The International Finance Corporation (IFC) and VPBank of Vietnam have extended US$50mn in commodity finance to Tan Long Group, a Vietnamese commodity trader.

The money will be used to diversify procurement of agri-commodities and is part of the IFC’s global warehouse finance programme (GWFP), which works with agricultural producers and traders.

The financiers have a 50-50 risk-sharing agreement, each on the hook for US$25mn of the debt, which will be drawn down on an individual transactional basis by Tan Long Group.

Tan Long Group is expected to use the funds to procure, store and distribute animal protein goods through a growing value chain for such products in Vietnam. This, according to the company’s deputy general director Nguyen Thi Thanh Van, will help “increase efficiency of other agribusiness value chain participants and Vietnam’s agribusiness sector in general”.

Funds disbursed by the GWFP are backed by warehouse receipts, which can be used to provide financing in the form of short-term loans or guarantees to agri producers or traders. It has to date supported more than US$6bn of trade in the sector.

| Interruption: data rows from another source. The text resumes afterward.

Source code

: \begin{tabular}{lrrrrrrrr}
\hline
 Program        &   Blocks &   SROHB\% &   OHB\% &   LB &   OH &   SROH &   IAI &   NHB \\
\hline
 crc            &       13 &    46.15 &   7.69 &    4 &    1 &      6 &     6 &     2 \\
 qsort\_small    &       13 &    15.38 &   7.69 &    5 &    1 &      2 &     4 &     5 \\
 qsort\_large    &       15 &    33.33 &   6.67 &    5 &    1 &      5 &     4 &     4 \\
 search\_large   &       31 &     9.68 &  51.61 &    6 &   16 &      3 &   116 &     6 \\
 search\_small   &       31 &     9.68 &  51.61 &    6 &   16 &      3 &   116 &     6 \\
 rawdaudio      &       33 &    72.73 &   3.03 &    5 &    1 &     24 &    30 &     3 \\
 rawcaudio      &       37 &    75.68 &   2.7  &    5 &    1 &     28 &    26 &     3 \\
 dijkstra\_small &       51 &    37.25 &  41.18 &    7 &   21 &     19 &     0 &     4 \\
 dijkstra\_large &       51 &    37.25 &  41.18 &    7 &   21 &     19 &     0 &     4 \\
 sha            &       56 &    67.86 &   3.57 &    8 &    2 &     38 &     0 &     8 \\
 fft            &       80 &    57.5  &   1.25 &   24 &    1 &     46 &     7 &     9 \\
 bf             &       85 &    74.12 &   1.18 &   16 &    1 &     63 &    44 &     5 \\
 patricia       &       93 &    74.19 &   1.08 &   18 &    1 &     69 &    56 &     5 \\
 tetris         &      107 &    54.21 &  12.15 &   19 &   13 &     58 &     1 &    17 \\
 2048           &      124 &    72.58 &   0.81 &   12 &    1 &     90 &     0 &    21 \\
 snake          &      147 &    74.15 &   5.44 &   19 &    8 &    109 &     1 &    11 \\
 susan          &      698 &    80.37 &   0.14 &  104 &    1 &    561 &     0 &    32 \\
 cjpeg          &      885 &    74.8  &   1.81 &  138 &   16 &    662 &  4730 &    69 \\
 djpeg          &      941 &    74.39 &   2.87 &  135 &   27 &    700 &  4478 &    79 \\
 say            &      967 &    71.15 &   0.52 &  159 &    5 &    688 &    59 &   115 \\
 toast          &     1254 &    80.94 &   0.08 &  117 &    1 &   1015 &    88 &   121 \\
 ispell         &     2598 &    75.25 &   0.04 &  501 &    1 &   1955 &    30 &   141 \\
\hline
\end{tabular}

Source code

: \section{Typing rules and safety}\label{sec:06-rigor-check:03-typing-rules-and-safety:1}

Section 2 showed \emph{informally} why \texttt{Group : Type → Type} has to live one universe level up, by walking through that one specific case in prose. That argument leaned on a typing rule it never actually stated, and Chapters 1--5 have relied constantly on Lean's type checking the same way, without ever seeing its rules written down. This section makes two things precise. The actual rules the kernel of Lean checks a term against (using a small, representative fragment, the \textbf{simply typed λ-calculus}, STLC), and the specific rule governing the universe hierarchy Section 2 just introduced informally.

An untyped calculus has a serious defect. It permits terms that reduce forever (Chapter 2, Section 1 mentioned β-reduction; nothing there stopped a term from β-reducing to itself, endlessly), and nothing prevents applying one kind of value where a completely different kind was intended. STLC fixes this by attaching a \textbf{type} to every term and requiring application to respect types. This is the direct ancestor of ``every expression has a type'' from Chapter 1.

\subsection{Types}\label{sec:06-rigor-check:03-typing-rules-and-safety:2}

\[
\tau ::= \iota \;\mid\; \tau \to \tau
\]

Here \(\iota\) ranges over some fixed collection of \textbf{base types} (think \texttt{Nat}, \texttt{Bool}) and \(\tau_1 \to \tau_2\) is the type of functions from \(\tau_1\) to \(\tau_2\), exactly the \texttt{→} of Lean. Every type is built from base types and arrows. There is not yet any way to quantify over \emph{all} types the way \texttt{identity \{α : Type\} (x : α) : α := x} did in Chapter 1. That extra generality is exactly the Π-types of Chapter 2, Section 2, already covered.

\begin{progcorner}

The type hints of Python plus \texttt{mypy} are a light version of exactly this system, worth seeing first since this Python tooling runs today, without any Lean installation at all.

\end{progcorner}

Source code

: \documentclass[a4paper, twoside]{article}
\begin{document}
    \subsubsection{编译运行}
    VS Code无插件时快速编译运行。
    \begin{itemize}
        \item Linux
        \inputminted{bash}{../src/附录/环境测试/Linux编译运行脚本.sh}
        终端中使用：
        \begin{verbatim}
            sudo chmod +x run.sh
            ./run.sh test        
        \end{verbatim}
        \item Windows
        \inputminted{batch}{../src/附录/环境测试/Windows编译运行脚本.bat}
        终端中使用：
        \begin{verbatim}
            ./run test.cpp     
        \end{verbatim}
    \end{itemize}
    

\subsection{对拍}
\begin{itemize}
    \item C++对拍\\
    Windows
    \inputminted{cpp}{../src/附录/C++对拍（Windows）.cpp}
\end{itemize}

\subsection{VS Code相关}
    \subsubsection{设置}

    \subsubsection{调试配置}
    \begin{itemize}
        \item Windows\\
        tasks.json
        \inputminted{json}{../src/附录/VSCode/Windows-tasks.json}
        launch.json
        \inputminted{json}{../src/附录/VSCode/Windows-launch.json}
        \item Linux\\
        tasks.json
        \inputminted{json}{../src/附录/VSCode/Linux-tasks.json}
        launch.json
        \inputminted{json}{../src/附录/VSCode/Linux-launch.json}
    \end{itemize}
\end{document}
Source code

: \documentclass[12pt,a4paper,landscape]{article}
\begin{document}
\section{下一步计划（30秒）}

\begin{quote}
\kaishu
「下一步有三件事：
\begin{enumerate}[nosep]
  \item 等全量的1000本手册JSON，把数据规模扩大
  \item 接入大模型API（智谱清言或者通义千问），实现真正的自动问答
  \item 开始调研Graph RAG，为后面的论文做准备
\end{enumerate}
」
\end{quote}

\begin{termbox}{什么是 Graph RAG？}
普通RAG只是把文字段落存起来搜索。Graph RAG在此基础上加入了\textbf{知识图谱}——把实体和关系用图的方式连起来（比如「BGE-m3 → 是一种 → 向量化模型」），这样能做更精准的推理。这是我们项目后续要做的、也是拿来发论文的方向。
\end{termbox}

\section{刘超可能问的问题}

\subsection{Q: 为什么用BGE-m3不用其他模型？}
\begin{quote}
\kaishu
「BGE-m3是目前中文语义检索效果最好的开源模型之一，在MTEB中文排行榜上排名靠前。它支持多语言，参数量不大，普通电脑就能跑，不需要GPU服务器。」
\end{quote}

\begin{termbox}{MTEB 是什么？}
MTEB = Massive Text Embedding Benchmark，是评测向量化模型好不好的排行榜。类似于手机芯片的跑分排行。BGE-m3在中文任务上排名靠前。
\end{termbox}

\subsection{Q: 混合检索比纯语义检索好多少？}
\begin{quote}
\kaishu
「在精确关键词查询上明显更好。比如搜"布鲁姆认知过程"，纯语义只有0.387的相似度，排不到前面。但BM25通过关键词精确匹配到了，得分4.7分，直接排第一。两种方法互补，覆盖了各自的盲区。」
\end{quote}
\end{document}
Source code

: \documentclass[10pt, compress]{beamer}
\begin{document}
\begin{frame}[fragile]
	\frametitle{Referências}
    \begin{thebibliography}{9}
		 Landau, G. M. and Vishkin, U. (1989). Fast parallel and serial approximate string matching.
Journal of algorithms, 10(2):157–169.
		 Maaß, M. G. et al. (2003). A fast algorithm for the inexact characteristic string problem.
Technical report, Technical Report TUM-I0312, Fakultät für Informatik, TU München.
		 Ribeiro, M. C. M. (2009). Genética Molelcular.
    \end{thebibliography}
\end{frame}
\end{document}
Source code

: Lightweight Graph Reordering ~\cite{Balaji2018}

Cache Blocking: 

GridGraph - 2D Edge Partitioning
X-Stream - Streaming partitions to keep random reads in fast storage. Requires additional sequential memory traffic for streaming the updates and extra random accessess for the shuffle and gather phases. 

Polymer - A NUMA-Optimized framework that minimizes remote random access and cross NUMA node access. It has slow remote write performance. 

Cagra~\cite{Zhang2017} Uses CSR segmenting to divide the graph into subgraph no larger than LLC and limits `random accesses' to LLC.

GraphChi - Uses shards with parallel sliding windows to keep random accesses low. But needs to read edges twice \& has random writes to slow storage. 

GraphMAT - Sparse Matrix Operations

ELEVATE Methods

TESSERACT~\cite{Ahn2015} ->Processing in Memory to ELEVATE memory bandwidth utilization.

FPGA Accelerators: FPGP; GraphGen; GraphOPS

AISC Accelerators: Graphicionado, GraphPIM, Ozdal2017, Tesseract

“Vietnam’s agriculture sector is at a turning point, with growth increasingly leveraging increased efficiency, diversification and value addition.,” says Kyle Kelhofer, IFC country manager for Vietnam, Cambodia and Laos.

The IFC, which is the commercial lending arm of the World Bank, has also provided a syndicated loan to another Vietnamese bank, TPBank. The US$100mn package will be used to on-lend to small Vietnamese companies.

The IFC will contribute US$60mn from its own book, with US$22.5mn coming from a pool of funds the organisation manages, the Managed Co-lending Portfolio Programme. The remaining US$17.5mn is lent by the Industrial and Commercial Bank of China (ICBC).

TPBank CEO Nguyen Hung says the funds will help it establish a “long-term digital strategy to capture the digital demographic growth opportunity and increase its reach to the unbanked and underserved segments”.

The loan is intended to assist TPBank shift to a cashless system, which has been made a priority policy by the Vietnamese government, as a way of better servicing remote rural areas.